Hardly a week that goes by without news about politically motivated criminal cases against Crimean Tatars, a nation whose motherland is the Crimea peninsula, a Ukrainian territory currently occupied by Russia.
The history of Crimean Tatars of the last centuries is one of oppression and suffering.
Memorial, a human rights organization that was declared a foreign agent and subsequently shut down by a Russian court in April 2022, considers the Crimean Tatars, persecuted after the 2014 annexation of Crimea, political prisoners. In 2021, it highlighted that the Islamic organization Hizb ut-Tahrir (HT), declared “extremist” in Russia, does not have any terroristic or violent facts in its history. Indeed, Ukraine recognizes the organization as legal. Yet most Crimean Tatars who are currently persecuted are accused by Russian authorities of belonging to HT.
There is no evidence indicating that the HT has been involved in the activities of jihadist groups, states Memorial. It is worth noting that, apart from Russia, Uzbekistan is the only other country to have banned HT as a terrorist organization, but this decision was made in 2016, which is after the Russian Supreme Court’s decision in 2003.
Although the program provisions of HT and the content on their websites are widely incompatible with the principles of democracy and human rights as defined by the Universal Declaration of Human Rights, HT’s activities are legal in Western European democratic countries, with the exception of Germany, which has banned the organization due to its dissemination of anti-Semitic publications.
Memorial, therefore, asserts that the Supreme Court’s decision to label HT as a terrorist organization is unjustified.
Memorial has further said that it believed that the persecution of individuals accused of involvement in Hizb ut-Tahrir in Crimea is unjust and politically motivated. The reasons behind this persecution, the organization said, were closely linked to nationality, religious beliefs, and the ongoing armed conflict between Russia and Ukraine. This oppressive campaign, they highlighted, was a part of a broader effort by the authorities to repress the Crimean Tatar community, whom they consider political opponents, and Muslims who do not conform to the Russian government’s preferred narrative.
Ukrainian Ombudsman Dmytro Lubinets, as reported by the Kyiv Independent, said that there are currently 180 Ukrainian political prisoners, including 116 Crimean Tatars, illegally held in Russia-occupied Crimea.
On January 11, 2023, Radio Liberty reported that a Russian court has sentenced five Crimean Tatars to 13 years in prison for their alleged involvement in terrorist activities in the so-called case of Crimean Muslims.

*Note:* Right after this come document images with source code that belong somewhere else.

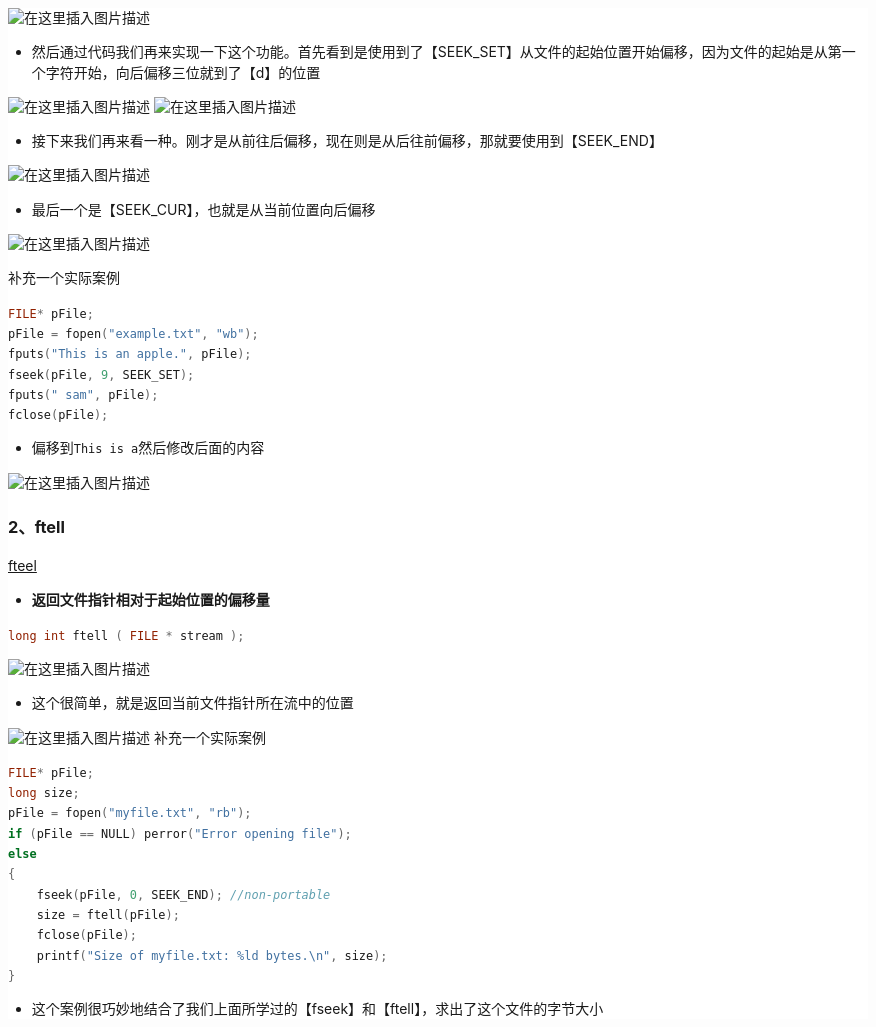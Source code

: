 ![在这里插入图片描述](https://img-blog.csdnimg.cn/direct/abc0ce5d602045b4841fd558be336010.png)



- 然后通过代码我们再来实现一下这个功能。首先看到是使用到了【SEEK_SET】从文件的起始位置开始偏移，因为文件的起始是从第一个字符开始，向后偏移三位就到了【d】的位置

![在这里插入图片描述](https://img-blog.csdnimg.cn/403304e6676947fdb8191340adbbd4f7.png)
![在这里插入图片描述](https://img-blog.csdnimg.cn/b83aa92c957d48638fa18b2065ba26ef.png)


- 接下来我们再来看一种。刚才是从前往后偏移，现在则是从后往前偏移，那就要使用到【SEEK_END】

![在这里插入图片描述](https://img-blog.csdnimg.cn/988cc7dcd47c4f16aaf3cb233ca0f104.png)


- 最后一个是【SEEK_CUR】，也就是从当前位置向后偏移

![在这里插入图片描述](https://img-blog.csdnimg.cn/60aafbcd2c9d478f9bd0ac3c6be67815.png)

补充一个实际案例

```c
FILE* pFile;
pFile = fopen("example.txt", "wb");
fputs("This is an apple.", pFile);
fseek(pFile, 9, SEEK_SET);
fputs(" sam", pFile);
fclose(pFile);
```
- 偏移到`This is a`然后修改后面的内容

![在这里插入图片描述](https://img-blog.csdnimg.cn/220ec24bf9544b059a0371b14a91c690.png)



### 2、ftell

[fteel](https://legacy.cplusplus.com/reference/cstdio/ftell/?kw=ftell)

- **返回文件指针相对于起始位置的偏移量**

```c
long int ftell ( FILE * stream );
```

![在这里插入图片描述](https://img-blog.csdnimg.cn/direct/b98c53f9fd39496f94d818741218d4cd.png)



- 这个很简单，就是返回当前文件指针所在流中的位置

![在这里插入图片描述](https://img-blog.csdnimg.cn/bd58bbd0824842e3894ac58f9edae139.png)
补充一个实际案例

```c
FILE* pFile;
long size;
pFile = fopen("myfile.txt", "rb");
if (pFile == NULL) perror("Error opening file");
else
{
	fseek(pFile, 0, SEEK_END); //non-portable
	size = ftell(pFile);
	fclose(pFile);
	printf("Size of myfile.txt: %ld bytes.\n", size);
}
```
- 这个案例很巧妙地结合了我们上面所学过的【fseek】和【ftell】，求出了这个文件的字节大小
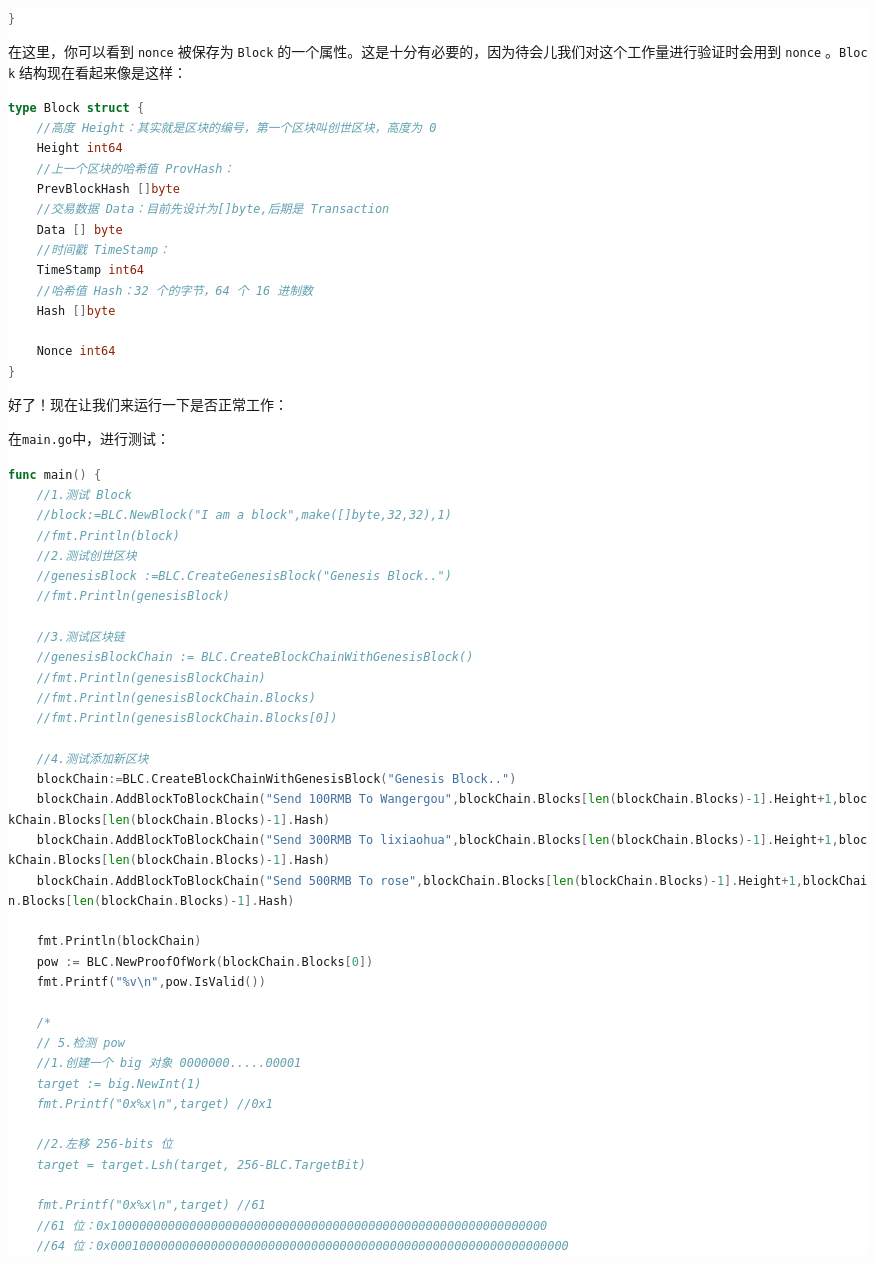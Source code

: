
 ```go
} 
```

在这里，你可以看到 `nonce` 被保存为 `Block` 的一个属性。这是十分有必要的，因为待会儿我们对这个工作量进行验证时会用到 `nonce` 。`Block` 结构现在看起来像是这样：

```go
type Block struct {
    //高度 Height：其实就是区块的编号，第一个区块叫创世区块，高度为 0
    Height int64
    //上一个区块的哈希值 ProvHash：
    PrevBlockHash []byte
    //交易数据 Data：目前先设计为[]byte,后期是 Transaction
    Data [] byte
    //时间戳 TimeStamp：
    TimeStamp int64
    //哈希值 Hash：32 个的字节，64 个 16 进制数
    Hash []byte

    Nonce int64
} 
```

好了！现在让我们来运行一下是否正常工作：

在`main.go`中，进行测试：

```go
func main() {
    //1.测试 Block
    //block:=BLC.NewBlock("I am a block",make([]byte,32,32),1)
    //fmt.Println(block)
    //2.测试创世区块
    //genesisBlock :=BLC.CreateGenesisBlock("Genesis Block..")
    //fmt.Println(genesisBlock)

    //3.测试区块链
    //genesisBlockChain := BLC.CreateBlockChainWithGenesisBlock()
    //fmt.Println(genesisBlockChain)
    //fmt.Println(genesisBlockChain.Blocks)
    //fmt.Println(genesisBlockChain.Blocks[0])

    //4.测试添加新区块
    blockChain:=BLC.CreateBlockChainWithGenesisBlock("Genesis Block..")
    blockChain.AddBlockToBlockChain("Send 100RMB To Wangergou",blockChain.Blocks[len(blockChain.Blocks)-1].Height+1,blockChain.Blocks[len(blockChain.Blocks)-1].Hash)
    blockChain.AddBlockToBlockChain("Send 300RMB To lixiaohua",blockChain.Blocks[len(blockChain.Blocks)-1].Height+1,blockChain.Blocks[len(blockChain.Blocks)-1].Hash)
    blockChain.AddBlockToBlockChain("Send 500RMB To rose",blockChain.Blocks[len(blockChain.Blocks)-1].Height+1,blockChain.Blocks[len(blockChain.Blocks)-1].Hash)

    fmt.Println(blockChain)
    pow := BLC.NewProofOfWork(blockChain.Blocks[0])
    fmt.Printf("%v\n",pow.IsValid())

    /*
    // 5.检测 pow
    //1.创建一个 big 对象 0000000.....00001
    target := big.NewInt(1)
    fmt.Printf("0x%x\n",target) //0x1

    //2.左移 256-bits 位
    target = target.Lsh(target, 256-BLC.TargetBit)

    fmt.Printf("0x%x\n",target) //61
    //61 位：0x1000000000000000000000000000000000000000000000000000000000000
    //64 位：0x0001000000000000000000000000000000000000000000000000000000000000
```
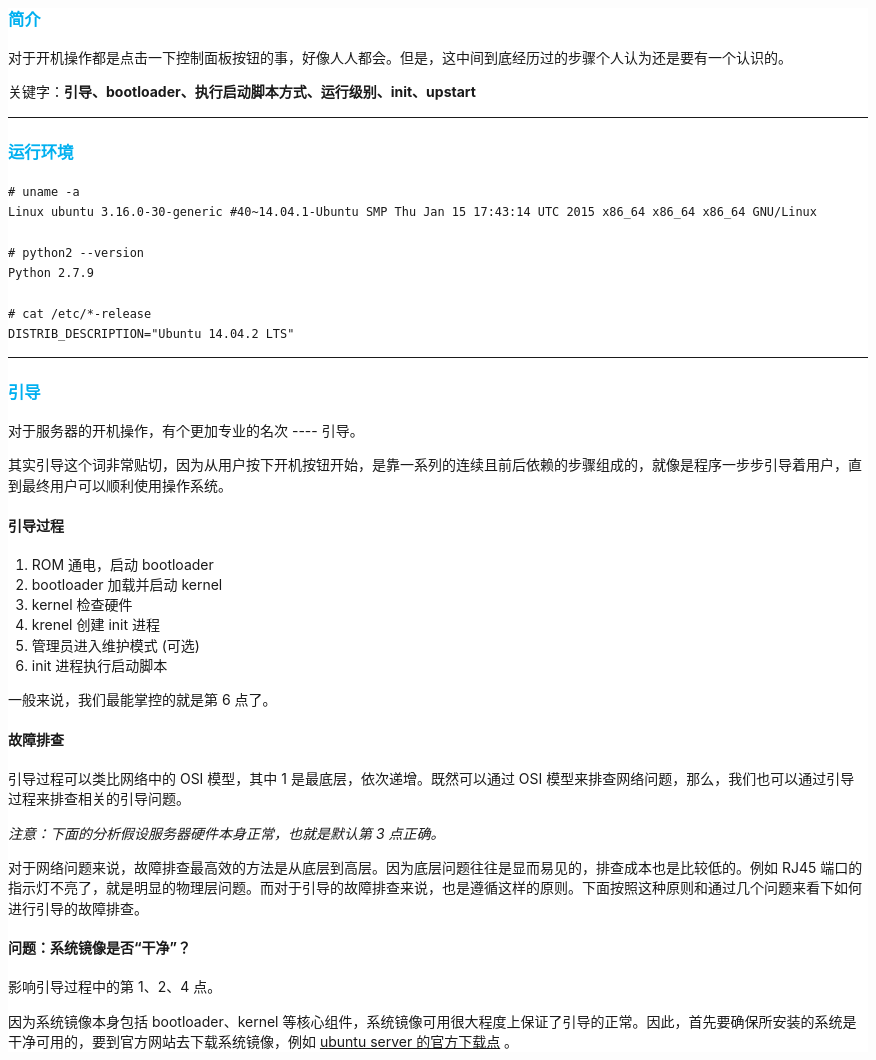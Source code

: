 ### <font color=#00b0f0>简介</font>

对于开机操作都是点击一下控制面板按钮的事，好像人人都会。但是，这中间到底经历过的步骤个人认为还是要有一个认识的。

关键字：**引导、bootloader、执行启动脚本方式、运行级别、init、upstart**

---

### <font color=#00b0f0>运行环境</font>

```
# uname -a
Linux ubuntu 3.16.0-30-generic #40~14.04.1-Ubuntu SMP Thu Jan 15 17:43:14 UTC 2015 x86_64 x86_64 x86_64 GNU/Linux

# python2 --version
Python 2.7.9

# cat /etc/*-release
DISTRIB_DESCRIPTION="Ubuntu 14.04.2 LTS"
```

---

### <font color=#00b0f0>引导</font>

对于服务器的开机操作，有个更加专业的名次 ---- 引导。

其实引导这个词非常贴切，因为从用户按下开机按钮开始，是靠一系列的连续且前后依赖的步骤组成的，就像是程序一步步引导着用户，直到最终用户可以顺利使用操作系统。

#### 引导过程

1. ROM 通电，启动 bootloader
2. bootloader 加载并启动 kernel
3. kernel 检查硬件
4. krenel 创建 init 进程
5. 管理员进入维护模式 (可选)
6. init 进程执行启动脚本

一般来说，我们最能掌控的就是第 6 点了。

#### 故障排查

引导过程可以类比网络中的 OSI 模型，其中 1 是最底层，依次递增。既然可以通过 OSI 模型来排查网络问题，那么，我们也可以通过引导过程来排查相关的引导问题。

*注意：下面的分析假设服务器硬件本身正常，也就是默认第 3 点正确。*

对于网络问题来说，故障排查最高效的方法是从底层到高层。因为底层问题往往是显而易见的，排查成本也是比较低的。例如 RJ45 端口的指示灯不亮了，就是明显的物理层问题。而对于引导的故障排查来说，也是遵循这样的原则。下面按照这种原则和通过几个问题来看下如何进行引导的故障排查。

#### 问题：系统镜像是否“干净”？

影响引导过程中的第 1、2、4 点。

因为系统镜像本身包括 bootloader、kernel 等核心组件，系统镜像可用很大程度上保证了引导的正常。因此，首先要确保所安装的系统是干净可用的，要到官方网站去下载系统镜像，例如 [ubuntu server 的官方下载点](https://www.ubuntu.com/download/server) 。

As described by the OVD-Info human rights project, Crimean Tatars are under constant pressure of Russian authorities to this day. For example, at least 34 activists coming to support the six jailed activists during court hearings in January 2023 were detained.
As Current Time TV reported in January 2023, lawyer Nilolay Polozov, said that Russian security forces detained and searched homes of six Crimean Tatars activists on January 24, 2023. They were denied lawyers. Polozov at the time believed that the FSB [Federal Security Service, a successor of the KGB] may be preparing another big case against the Crimean Tatars
In February 2023, there also appeared news about two activists who died in Russian detention facilities in February 2023. One of them, Dzhemil Gafarov, who was detained in annexed Crimea in 2019, was among those convicted in January 2023. According to the media reports, he was 60 years old and sentenced to 13 years in prison.